**Work instruction:** All that is needed is the run of lines from the top of the entries to the line with "- 初始化RGB彩灯和USART通信模块，确保硬件正常工作。", that line included, repeated exactly and free of pictures.

**Exercise input:**

-*-

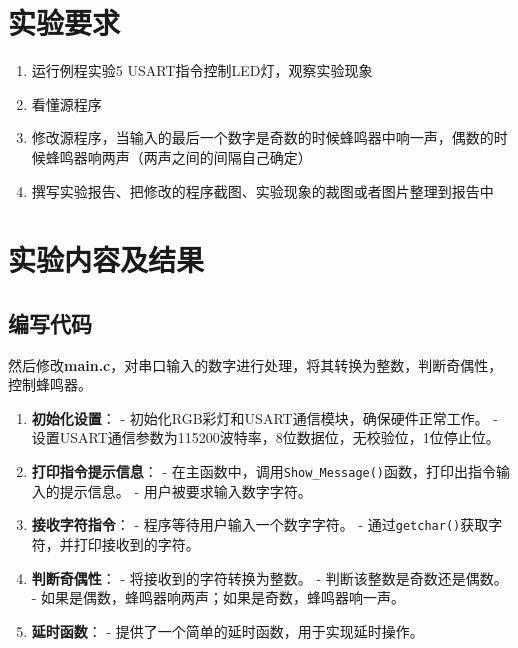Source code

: \documentclass{math201}
\begin{document}

\makecover


\section{实验要求}

\begin{enumerate}
  \item 运行例程实验5 USART指令控制LED灯，观察实验现象
  \item 看懂源程序
  \item 修改源程序，当输入的最后一个数字是奇数的时候蜂鸣器中响一声，偶数的时候蜂鸣器响两声（两声之间的间隔自己确定）
  \item 撰写实验报告、把修改的程序截图、实验现象的裁图或者图片整理到报告中
\end{enumerate}

\section{实验内容及结果}

\subsection{编写代码}

然后修改\textbf{main.c}，对串口输入的数字进行处理，将其转换为整数，判断奇偶性，控制蜂鸣器。

\begin{enumerate}
  \item \textbf{初始化设置}：
    - 初始化RGB彩灯和USART通信模块，确保硬件正常工作。
    - 设置USART通信参数为115200波特率，8位数据位，无校验位，1位停止位。

  \item \textbf{打印指令提示信息}：
    - 在主函数中，调用\texttt{Show\_Message()}函数，打印出指令输入的提示信息。
    - 用户被要求输入数字字符。
  
  \item \textbf{接收字符指令}：
    - 程序等待用户输入一个数字字符。
    - 通过\texttt{getchar()}获取字符，并打印接收到的字符。

  \item \textbf{判断奇偶性}：
    - 将接收到的字符转换为整数。
    - 判断该整数是奇数还是偶数。
    - 如果是偶数，蜂鸣器响两声；如果是奇数，蜂鸣器响一声。

  \item \textbf{延时函数}：
    - 提供了一个简单的延时函数，用于实现延时操作。
\end{enumerate}
\end{document}
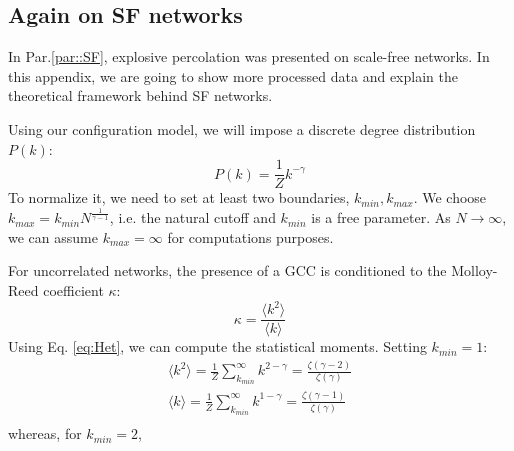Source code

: \subsection{Again on SF networks}
In Par.\ref{par::SF}, explosive percolation was presented on scale-free networks. In this appendix, we are going to show more processed data and explain the theoretical framework behind SF networks.

Using our configuration model, we will impose a discrete degree distribution $P(k)$:
\begin{equation}
	P(k) = \frac{1}{Z} k^{-\gamma}
	\label{eq:Het}
\end{equation}
To normalize it, we need to set at least two boundaries, $k_{min}, k_{max}$. We choose $k_{max} = k_{min} N^{\frac{1}{\gamma - 1}}$, i.e. the natural cutoff and $k_{min}$ is a free parameter. As $N \to \infty$, we can assume $k_{max} = \infty$ for computations purposes. 

For uncorrelated networks, the presence of a GCC is conditioned to the Molloy-Reed coefficient $\kappa$:
$$
\kappa = \frac{\langle k^2 \rangle}{\langle k \rangle}
$$
Using Eq. \ref{eq:Het}, we can compute the statistical moments. Setting $k_{min}=1$:
\begin{equation}
	\begin{aligned}
		\langle k^2 \rangle = \frac{1}{Z} \sum_{k_{min}}^{\infty} k^{2-\gamma} = \frac{\zeta(\gamma-2)}{\zeta(\gamma)}  \\
		\langle k \rangle = \frac{1}{Z} \sum_{k_{min}}^{\infty} k^{1-\gamma} = \frac{\zeta(\gamma-1)}{\zeta(\gamma)}  \\
	\end{aligned}
\end{equation}
whereas, for $k_{min} = 2$, 

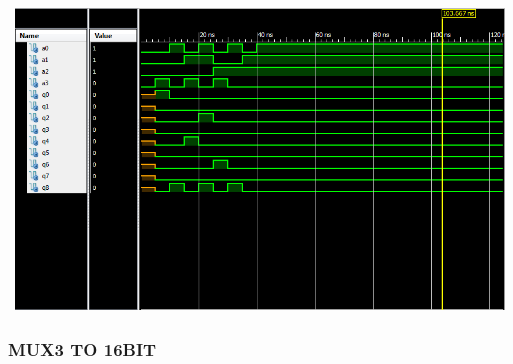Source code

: \documentclass{article}
\begin{document}
\includegraphics[width=16cm, height=8cm]{test_decoder.png}

\pagebreak

\subsubsection{MUX3 TO 16BIT}\label{sec:result}
\end{document}
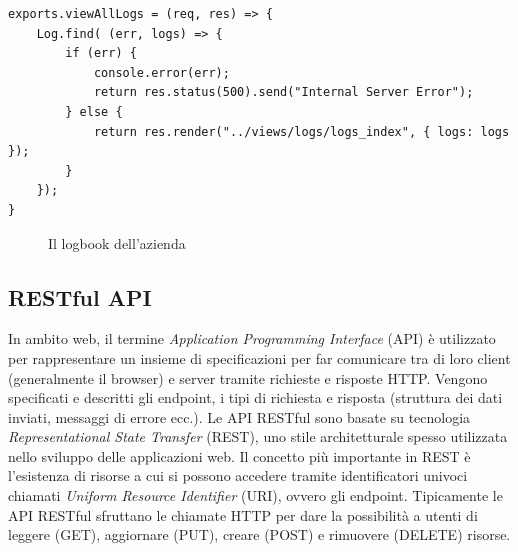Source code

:\documentclass[12pt]{report}
\begin{document}
\begin{lstlisting}[caption={Questa funzione viene eseguita quando un browser accede (richiesta GET) all'endpoint \emph{/api/logs/view}}, label={lst:viewLogs}]
exports.viewAllLogs = (req, res) => {
	Log.find( (err, logs) => {
		if (err) {
			console.error(err);
			return res.status(500).send("Internal Server Error");
		} else {
			return res.render("../views/logs/logs_index", { logs: logs });
		}
	});
}
\end{lstlisting}

\begin{figure}[H]
	\caption{Il logbook dell'azienda}
	\label{fig:logbook}
\end{figure}

\subsection{RESTful API}\label{sec:api}
%
In ambito web, il termine \emph{Application Programming Interface} (API) è utilizzato per rappresentare un insieme di specificazioni per far comunicare tra di loro client (generalmente il browser) e server tramite richieste e risposte HTTP. Vengono specificati e descritti gli endpoint, i tipi di richiesta e risposta (struttura dei dati inviati, messaggi di errore ecc.).
Le API RESTful sono basate su tecnologia \emph{Representational State Transfer} (REST), uno stile architetturale spesso utilizzata nello sviluppo delle applicazioni web. Il concetto più importante in REST è l'esistenza di risorse a cui si possono accedere tramite identificatori univoci chiamati \emph{Uniform Resource Identifier} (URI), ovvero gli endpoint.
Tipicamente le API RESTful sfruttano le chiamate HTTP per dare la possibilità a utenti di leggere (GET), aggiornare (PUT), creare (POST) e rimuovere (DELETE) risorse. 
\end{document}
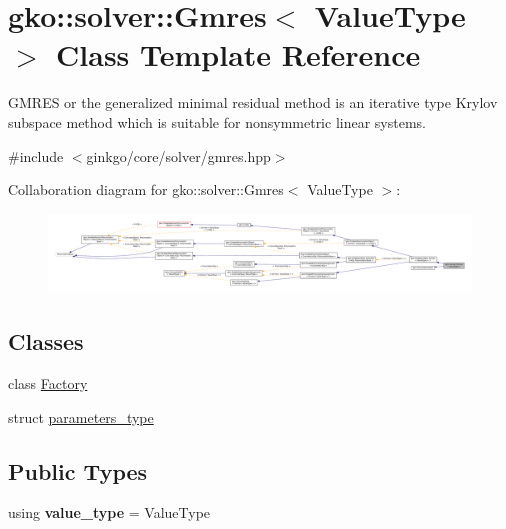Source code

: \hypertarget{classgko_1_1solver_1_1Gmres}{}\section{gko\+:\+:solver\+:\+:Gmres$<$ Value\+Type $>$ Class Template Reference}
\label{classgko_1_1solver_1_1Gmres}


G\+M\+R\+ES or the generalized minimal residual method is an iterative type Krylov subspace method which is suitable for nonsymmetric linear systems.  




{\ttfamily \#include $<$ginkgo/core/solver/gmres.\+hpp$>$}



Collaboration diagram for gko\+:\+:solver\+:\+:Gmres$<$ Value\+Type $>$\+:
\nopagebreak
\begin{figure}[H]
\begin{center}
\leavevmode
\includegraphics[width=350pt]{classgko_1_1solver_1_1Gmres__coll__graph}
\end{center}
\end{figure}
\subsection*{Classes}
\begin{DoxyCompactItemize}
\item 
class \hyperlink{classgko_1_1solver_1_1Gmres_1_1Factory}{Factory}
\item 
struct \hyperlink{structgko_1_1solver_1_1Gmres_1_1parameters__type}{parameters\+\_\+type}
\end{DoxyCompactItemize}
\subsection*{Public Types}
\begin{DoxyCompactItemize}
\item 
\mbox{\label{classgko_1_1solver_1_1Gmres_a0df4f52a85e853e0e09ab5e6a83cdf66}} 
using {\bfseries value\+\_\+type} = Value\+Type
\end{DoxyCompactItemize}
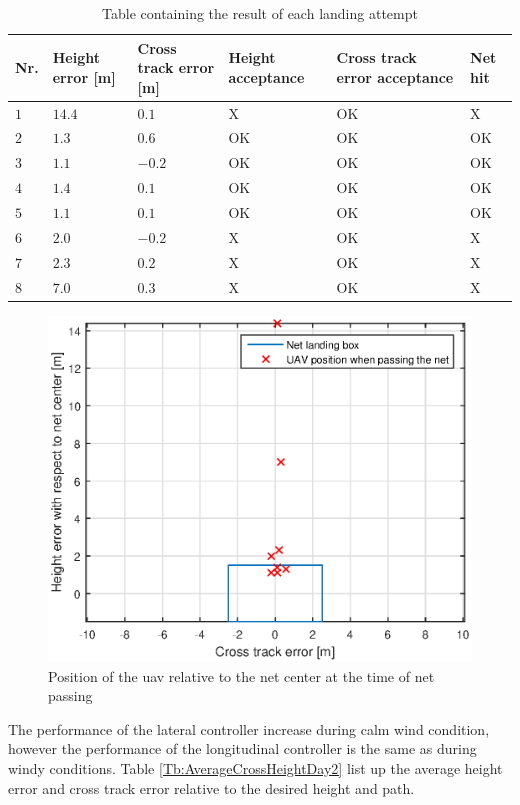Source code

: \begin{table}[H]
\centering
\begin{tabular}{| p{0.5cm} | p{1cm} | p{1cm} | p{3.5cm} | p{3cm} | p{1cm} |}
\hline
\textbf{Nr.}	& \textbf{Height error [m]}	& \textbf{Cross track error [m]}& \textbf{Height acceptance}& \textbf{Cross track error acceptance}	& \textbf{Net hit}\\ \hline
$1$				& $14.4$		& $0.1$		& X								& OK									& X					\\ \hline
$2$				& $1.3$		& $0.6$	& OK								& OK										& OK					\\ \hline
$3$				& $1.1$		& $-0.2$	& OK							& OK									& OK				\\ \hline
$4$				& $1.4$		& $0.1$		& OK							& OK										& OK					\\ \hline
$5$				& $1.1$		& $0.1$		& OK							& OK										& OK					\\ \hline
$6$				& $2.0$		& $-0.2$	& X								& OK									& X					\\ \hline
$7$				& $2.3$		& $0.2$		& X								& OK									& X				\\ \hline
$8$				& $7.0$	& $0.3$	& X										& OK										& X					\\ \hline
\end{tabular}
\caption{Table containing the result of each landing attempt}
\label{tb:Day2LandingAttempt}
\end{table}
\begin{figure}[H]
\centering
\includegraphics[scale=0.7]{figs/Experiment/day2NetHit.eps}
\caption{Position of the \gls{uav} relative to the net center at the time of net passing}
\label{Fig:Day2NetPass}
\end{figure}
The performance of the lateral controller increase during calm wind condition, however the performance of the longitudinal controller is the same as during windy conditions. Table \ref{Tb:AverageCrossHeightDay2} list up the average height error and cross track error relative to the desired height and path. 
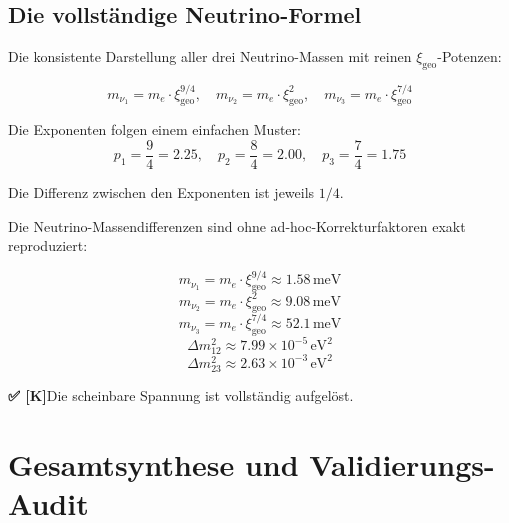 \documentclass[11pt,a4paper]{article}
\newcommand{\xigeo}{\xi_{\text{geo}}}
\newcommand{\Checkmark}{\textbf{✅ [K]}}
\begin{document}
	\subsection{Die vollständige Neutrino-Formel}
	
	Die konsistente Darstellung aller drei Neutrino-Massen mit reinen $\xigeo$-Potenzen:
	
	\begin{equation}
		\boxed{
			m_{\nu_1} = m_e \cdot \xigeo^{9/4}, \quad
			m_{\nu_2} = m_e \cdot \xigeo^{2}, \quad
			m_{\nu_3} = m_e \cdot \xigeo^{7/4}
		}
	\end{equation}
	
	Die Exponenten folgen einem einfachen Muster:
	\begin{equation}
		p_1 = \frac{9}{4} = 2.25, \quad
		p_2 = \frac{8}{4} = 2.00, \quad
		p_3 = \frac{7}{4} = 1.75
	\end{equation}
	
	Die Differenz zwischen den Exponenten ist jeweils $1/4$.
	
	\begin{tcolorbox}[colback=green!5!white,colframe=green!50!black,title=Auflösung der internen Spannung -- VOLLSTÄNDIG \Checkmark]
		Die Neutrino-Massendifferenzen sind ohne ad-hoc-Korrekturfaktoren exakt reproduziert:
		
		\begin{equation}
			m_{\nu_1} = m_e \cdot \xigeo^{9/4} \approx 1.58\,\text{meV}
		\end{equation}
		\begin{equation}
			m_{\nu_2} = m_e \cdot \xigeo^{2} \approx 9.08\,\text{meV}
		\end{equation}
		\begin{equation}
			m_{\nu_3} = m_e \cdot \xigeo^{7/4} \approx 52.1\,\text{meV}
		\end{equation}
		\begin{equation}
			\Delta m_{12}^2 \approx 7.99 \times 10^{-5}\,\text{eV}^2
		\end{equation}
		\begin{equation}
			\Delta m_{23}^2 \approx 2.63 \times 10^{-3}\,\text{eV}^2
		\end{equation}
		
		\Checkmark Die scheinbare Spannung ist vollständig aufgelöst.
	\end{tcolorbox}
	
	\section{Gesamtsynthese und Validierungs-Audit}
	
\end{document}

-*-

**Exercise response:**
Source code

: \documentclass{math201}
\begin{document}

\makecover


\section{实验要求}

\begin{enumerate}
  \item 运行例程实验5 USART指令控制LED灯，观察实验现象
  \item 看懂源程序
  \item 修改源程序，当输入的最后一个数字是奇数的时候蜂鸣器中响一声，偶数的时候蜂鸣器响两声（两声之间的间隔自己确定）
  \item 撰写实验报告、把修改的程序截图、实验现象的裁图或者图片整理到报告中
\end{enumerate}

\section{实验内容及结果}

\subsection{编写代码}

然后修改\textbf{main.c}，对串口输入的数字进行处理，将其转换为整数，判断奇偶性，控制蜂鸣器。

\begin{enumerate}
  \item \textbf{初始化设置}：
    - 初始化RGB彩灯和USART通信模块，确保硬件正常工作。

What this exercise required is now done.